- _What you should do_
Word for word, give the data again without its pictures.

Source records
+--
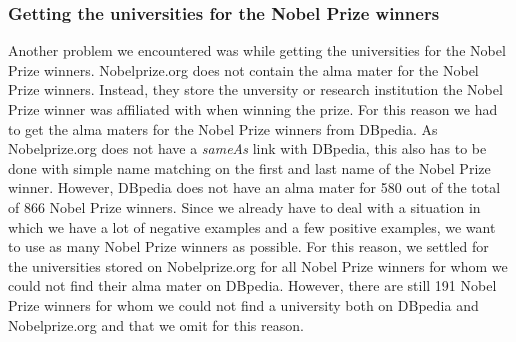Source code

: \subsubsection{Getting the universities for the Nobel Prize winners}

Another problem we encountered was while getting the universities for the Nobel Prize winners. Nobelprize.org does not contain the alma mater for the Nobel Prize winners. Instead, they store the unversity or research institution the Nobel Prize winner was affiliated with when winning the prize. For this reason we had to get the alma maters for the Nobel Prize winners from DBpedia. As Nobelprize.org does not have a \textit{sameAs} link with DBpedia, this also has to be done with simple name matching on the first and last name of the Nobel Prize winner.
However, DBpedia does not have an alma mater for 580 out of the total of 866 Nobel Prize winners. Since we already have to deal with a situation in which we have a lot of negative examples and a few positive examples, we want to use as many Nobel Prize winners as possible. For this reason, we settled for the universities stored on Nobelprize.org for all Nobel Prize winners for whom we could not find their alma mater on DBpedia.
However, there are still 191 Nobel Prize winners for whom we could not find a university both on DBpedia and Nobelprize.org and that we omit for this reason.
+--
- _Answer space_
Source code

: \subsubsection{Getting the universities for the Nobel Prize winners}

Another problem we encountered was while getting the universities for the Nobel Prize winners. Nobelprize.org does not contain the alma mater for the Nobel Prize winners. Instead, they store the unversity or research institution the Nobel Prize winner was affiliated with when winning the prize. For this reason we had to get the alma maters for the Nobel Prize winners from DBpedia. As Nobelprize.org does not have a \textit{sameAs} link with DBpedia, this also has to be done with simple name matching on the first and last name of the Nobel Prize winner.
However, DBpedia does not have an alma mater for 580 out of the total of 866 Nobel Prize winners. Since we already have to deal with a situation in which we have a lot of negative examples and a few positive examples, we want to use as many Nobel Prize winners as possible. For this reason, we settled for the universities stored on Nobelprize.org for all Nobel Prize winners for whom we could not find their alma mater on DBpedia.
However, there are still 191 Nobel Prize winners for whom we could not find a university both on DBpedia and Nobelprize.org and that we omit for this reason.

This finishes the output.